Как же так вышло, что он женился на ней? Окружающая обстановка была как нельзя более под стать его мыслям. Огромные, словно надутые от важности чугунные галереи Музея искусств (вот уж неподходящее помещение!) и усеченная башня часовни, стоящая боком к улице, казалось, тоже негодовали на судьбу. Как же так? После столь удачного начала!
Задумавшись, он прошел мимо ворот музея. Спохватившись, он вернулся, прошел через турникет, вошел в музей и, пройдя под галереей старинного литья, направился в Педагогическую библиотеку. Ряды свободных столов, полки книг — все это сулило убежище…
Таково было настроение Люишема утром. Но еще задолго до полудня весь гнев его остыл вместе со страстной уверенностью в никчемности Этель. Лицо его, выглядывавшее из-за груды книг по геологии, было унылым. Он вспоминал, как вел себя во время ссоры: шумел, кричал, был несправедлив. И из-за чего, собственно, все это вышло?
В два часа он отправился к Вигорсу, испытывая по дороге острые угрызения совести. Каким образом так изменилось его настроение, словами передать трудно, ибо мысли более неуловимы, нежели слова, а чувства несравненно более тонки. Но одна вещь по крайней мере не вызывает сомнений: в душе Люишема проснулось воспоминание.
Явилось оно откуда-то сверху, проникнув сквозь стеклянную крышу библиотеки. Сначала он даже не сообразил, что это — воспоминание, просто что-то мешало ему сосредоточиться. Он ударил ладонью по страницам лежавшей перед ним книги.
— Черт бы побрал эту проклятую шарманку! — прошептал он.
И раздраженно закрыл уши руками.
Затем он отбросил книги, встал и принялся ходить по залу. Музыка неожиданно оборвалась на полутакте, и отзвук ее замер в тишине.
Люишем, стоявший в нише окна, судорожно захлопнул книгу, которую держал в руках, и возвратился на место.
Он поймал себя на том, что, напевая какую-то грустную мелодию, опять думает о ссоре, о которой позабыл, казалось, навсегда. Из-за чего все это произошло?
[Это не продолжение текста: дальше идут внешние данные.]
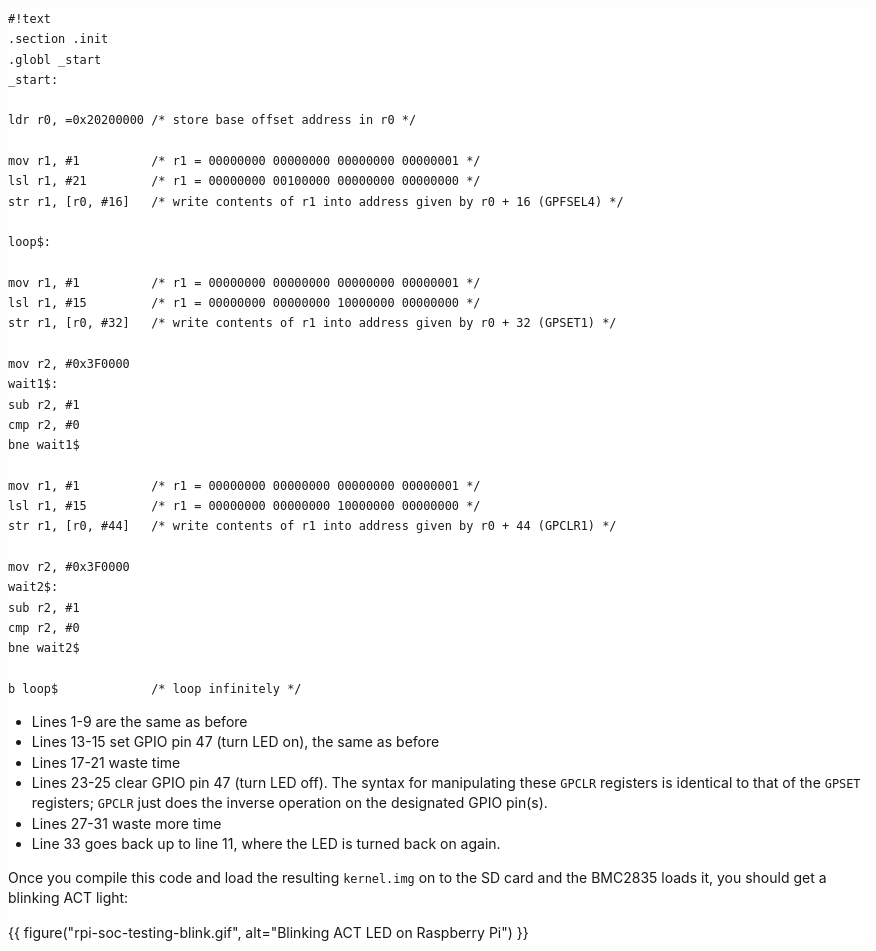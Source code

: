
 ```
#!text
.section .init
.globl _start
_start:

ldr r0, =0x20200000 /* store base offset address in r0 */

mov r1, #1          /* r1 = 00000000 00000000 00000000 00000001 */
lsl r1, #21         /* r1 = 00000000 00100000 00000000 00000000 */
str r1, [r0, #16]   /* write contents of r1 into address given by r0 + 16 (GPFSEL4) */

loop$:

mov r1, #1          /* r1 = 00000000 00000000 00000000 00000001 */
lsl r1, #15         /* r1 = 00000000 00000000 10000000 00000000 */
str r1, [r0, #32]   /* write contents of r1 into address given by r0 + 32 (GPSET1) */

mov r2, #0x3F0000
wait1$:
sub r2, #1
cmp r2, #0
bne wait1$

mov r1, #1          /* r1 = 00000000 00000000 00000000 00000001 */
lsl r1, #15         /* r1 = 00000000 00000000 10000000 00000000 */
str r1, [r0, #44]   /* write contents of r1 into address given by r0 + 44 (GPCLR1) */

mov r2, #0x3F0000
wait2$:
sub r2, #1
cmp r2, #0
bne wait2$

b loop$             /* loop infinitely */
```

- Lines 1-9 are the same as before
- Lines 13-15 set GPIO pin 47 (turn LED on), the same as before
- Lines 17-21 waste time
- Lines 23-25 clear GPIO pin 47 (turn LED off).  The syntax for manipulating
  these `GPCLR` registers is identical to that of the `GPSET` registers; `GPCLR`
  just does the inverse operation on the designated GPIO pin(s).
- Lines 27-31 waste more time
- Line 33 goes back up to line 11, where the LED is turned back on again.

Once you compile this code and load the resulting `kernel.img` on to the SD card
and the BMC2835 loads it, you should get a blinking ACT light:

{{ figure("rpi-soc-testing-blink.gif", alt="Blinking ACT LED on Raspberry Pi") }}

[Baking Pi OS Development]: https://www.cl.cam.ac.uk/projects/raspberrypi/tutorials/os/index.html
[BCM2835 Datasheet]: https://www.raspberrypi.org/documentation/hardware/raspberrypi/bcm2835/BCM2835-ARM-Peripherals.pdf
[HD44780 LCD Display]: {filename}../electronics/hd44780-lcd-display.md
[OK01 module]: https://www.cl.cam.ac.uk/projects/raspberrypi/tutorials/os/ok01.html
[OK02 module]: https://www.cl.cam.ac.uk/projects/raspberrypi/tutorials/os/ok02.html
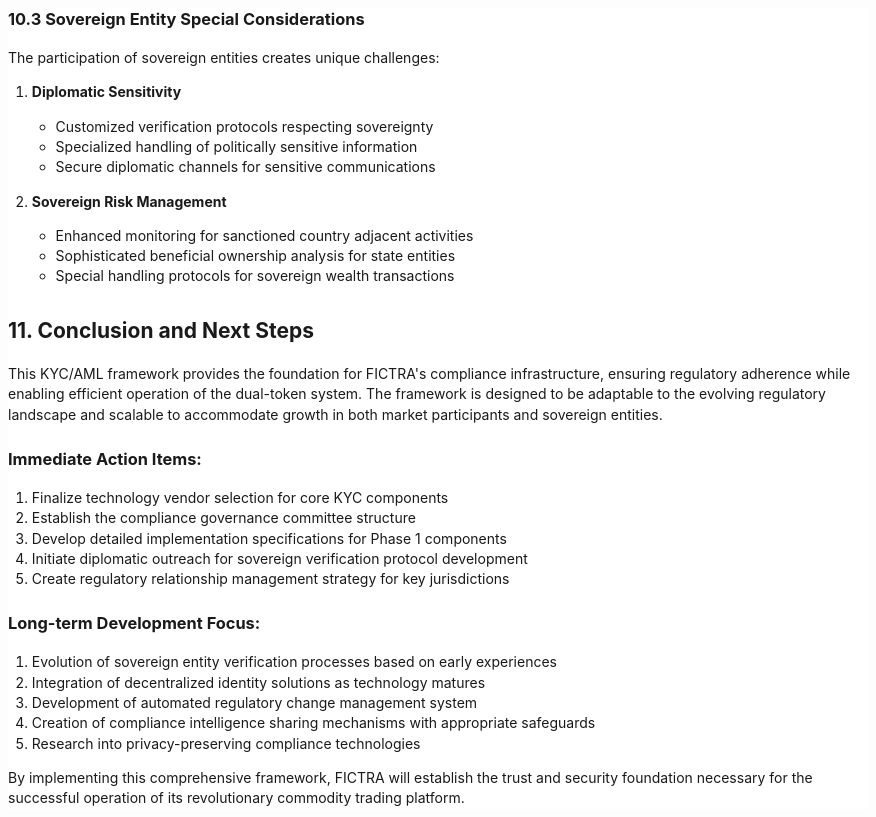 ### 10.3 Sovereign Entity Special Considerations

The participation of sovereign entities creates unique challenges:

1. **Diplomatic Sensitivity**
   - Customized verification protocols respecting sovereignty
   - Specialized handling of politically sensitive information
   - Secure diplomatic channels for sensitive communications

2. **Sovereign Risk Management**
   - Enhanced monitoring for sanctioned country adjacent activities
   - Sophisticated beneficial ownership analysis for state entities
   - Special handling protocols for sovereign wealth transactions

## 11. Conclusion and Next Steps

This KYC/AML framework provides the foundation for FICTRA's compliance infrastructure, ensuring regulatory adherence while enabling efficient operation of the dual-token system. The framework is designed to be adaptable to the evolving regulatory landscape and scalable to accommodate growth in both market participants and sovereign entities.

### Immediate Action Items:

1. Finalize technology vendor selection for core KYC components
2. Establish the compliance governance committee structure
3. Develop detailed implementation specifications for Phase 1 components
4. Initiate diplomatic outreach for sovereign verification protocol development
5. Create regulatory relationship management strategy for key jurisdictions

### Long-term Development Focus:

1. Evolution of sovereign entity verification processes based on early experiences
2. Integration of decentralized identity solutions as technology matures
3. Development of automated regulatory change management system
4. Creation of compliance intelligence sharing mechanisms with appropriate safeguards
5. Research into privacy-preserving compliance technologies

By implementing this comprehensive framework, FICTRA will establish the trust and security foundation necessary for the successful operation of its revolutionary commodity trading platform.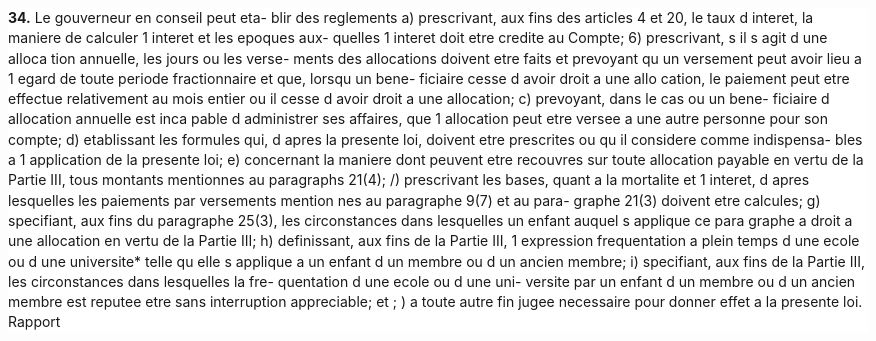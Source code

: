 **34.** Le gouverneur en conseil peut eta-
blir des reglements
a) prescrivant, aux fins des articles 4
et 20, le taux d interet, la maniere de
calculer 1 interet et les epoques aux-
quelles 1 interet doit etre credite au
Compte;
6) prescrivant, s il s agit d une alloca
tion annuelle, les jours ou les verse-
ments des allocations doivent etre faits
et prevoyant qu un versement peut
avoir lieu a 1 egard de toute periode
fractionnaire et que, lorsqu un bene-
ficiaire cesse d avoir droit a une allo
cation, le paiement peut etre effectue
relativement au mois entier ou il cesse
d avoir droit a une allocation;
c) prevoyant, dans le cas ou un bene-
ficiaire d allocation annuelle est inca
pable d administrer ses affaires, que
1 allocation peut etre versee a une
autre personne pour son compte;
d) etablissant les formules qui, d apres
la presente loi, doivent etre prescrites
ou qu il considere comme indispensa-
bles a 1 application de la presente loi;
e) concernant la maniere dont peuvent
etre recouvres sur toute allocation
payable en vertu de la Partie III, tous
montants mentionnes au paragraphs
21(4);
/) prescrivant les bases, quant a la
mortalite et 1 interet, d apres lesquelles
les paiements par versements mention
nes au paragraphe 9(7) et au para-
graphe 21(3) doivent etre calcules;
g) specifiant, aux fins du paragraphe
25(3), les circonstances dans lesquelles
un enfant auquel s applique ce para
graphe a droit a une allocation en
vertu de la Partie III;
h) definissant, aux fins de la Partie
III, 1 expression frequentation a plein
temps d une ecole ou d une universite*
telle qu elle s applique a un enfant
d un membre ou d un ancien membre;
i) specifiant, aux fins de la Partie III,
les circonstances dans lesquelles la fre-
quentation d une ecole ou d une uni-
versite par un enfant d un membre ou
d un ancien membre est reputee etre
sans interruption appreciable; et
; ) a toute autre fin jugee necessaire
pour donner effet a la presente loi.
Rapport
У него появилось странное ощущение, будто какая-то мысль, вырвавшись на свободу, не дает ему сосредоточиться. И словно в ответ возникло удивительно яркое видение Хортли. Плыла луна, и со склона холма виден был весь городок, залитый ее светом, и звучала музыка — какая-то очень грустная мелодия. Непонятно, почему ему чудились звуки шарманки, хотя он знал, что играет оркестр, а кроме того, были и слова, протяжные и полные, как заклинание, тайного смысла:
Страна волшебных грез! Былые дни
Хоть на мгновенье памяти верни…
Звуки песенки не только нарисовали перед ним всю эту картину — такую четкую и ясную, — они принесли с собой огромное облако необъяснимого волнения, чувства, которое еще минуту назад, казалось невозвратимо ушедшим из его жизни.
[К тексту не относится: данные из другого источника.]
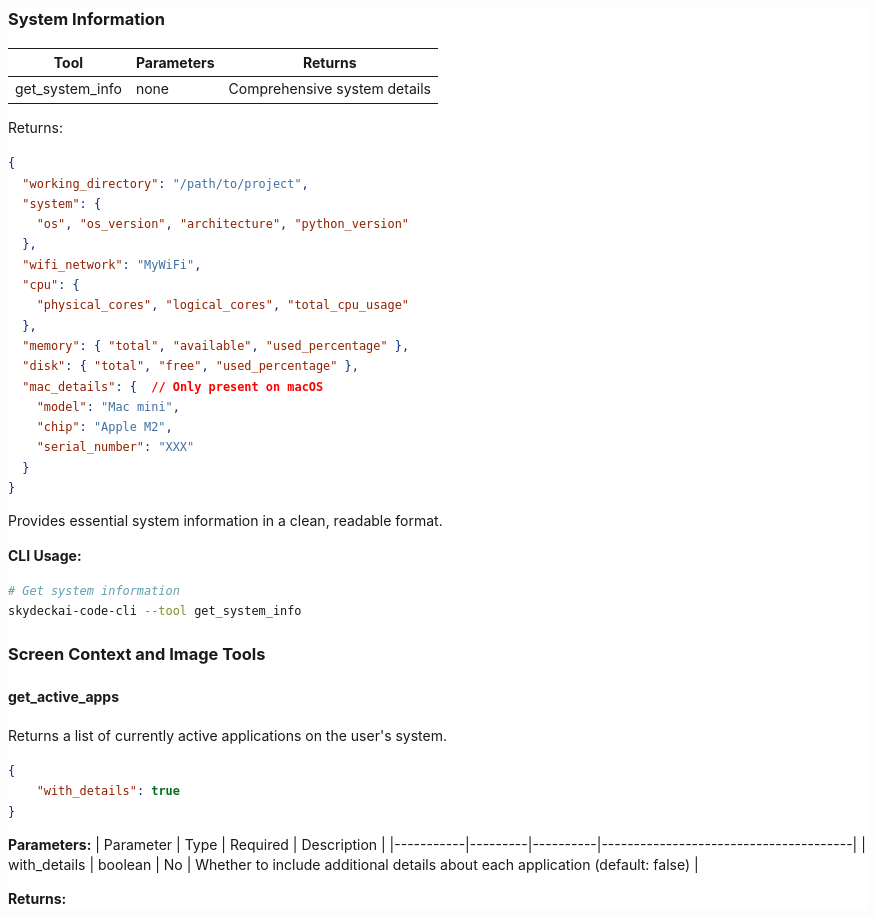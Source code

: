 ### System Information

| Tool            | Parameters | Returns                      |
| --------------- | ---------- | ---------------------------- |
| get_system_info | none       | Comprehensive system details |

Returns:

```json
{
  "working_directory": "/path/to/project",
  "system": {
    "os", "os_version", "architecture", "python_version"
  },
  "wifi_network": "MyWiFi",
  "cpu": {
    "physical_cores", "logical_cores", "total_cpu_usage"
  },
  "memory": { "total", "available", "used_percentage" },
  "disk": { "total", "free", "used_percentage" },
  "mac_details": {  // Only present on macOS
    "model": "Mac mini",
    "chip": "Apple M2",
    "serial_number": "XXX"
  }
}
```

Provides essential system information in a clean, readable format.

**CLI Usage:**

```bash
# Get system information
skydeckai-code-cli --tool get_system_info
```

### Screen Context and Image Tools

#### get_active_apps

Returns a list of currently active applications on the user's system.

```json
{
    "with_details": true
}
```

**Parameters:**
| Parameter | Type | Required | Description |
|-----------|---------|----------|---------------------------------------|
| with_details | boolean | No | Whether to include additional details about each application (default: false) |

**Returns:**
И он вспомнил! Он спускался с этого холма, и рядом была Этель…
Неужели он когда-то испытывал к ней подобные чувства?
— Проклятие! — буркнул он и вернулся к своим книгам.
Но мелодия и воспоминание окончательно завладели им, они не покидали его и за скудным завтраком из молока и ячменной лепешки — он еще с утра решил, что не пойдет домой обедать, — и по дороге к Вигорсу. Возможно, столь необильный завтрак сам по себе придает мыслям смягченный оборот. Теперь у него уже не было уверенности в своей правоте; он испытывал чувство бесконечной растерянности.
«Но в таком случае, — спрашивал он себя, — как же мы, черт побери, дошли до этого?»
Таков, как известно, коренной вопрос семейной жизни.
Утреннее бешенство уступило место почти олимпийскому спокойствию. Он мужественно взялся за решение коренного вопроса. Они поссорились — от этого никуда не уйдешь. И это не в первый раз за последнее время. Ссорились всерьез: стояли друг против друга, нанося чувствительные удары, выбирая самое уязвимое место. Он пытался восстановить в памяти, как все это было, припомнить, что сказал он, что ответила она. И не в силах был этого сделать. Он забыл, что и в связи с чем было сказано, забыл, как все это произошло. В памяти у него сохранились только отдельные фразы, резкие, окончательные, как высеченная на камне надпись. А из всей сцены перед ним стояла лишь одна картина: Этель с пылающим лицом и глазами, в которых сверкали слезы.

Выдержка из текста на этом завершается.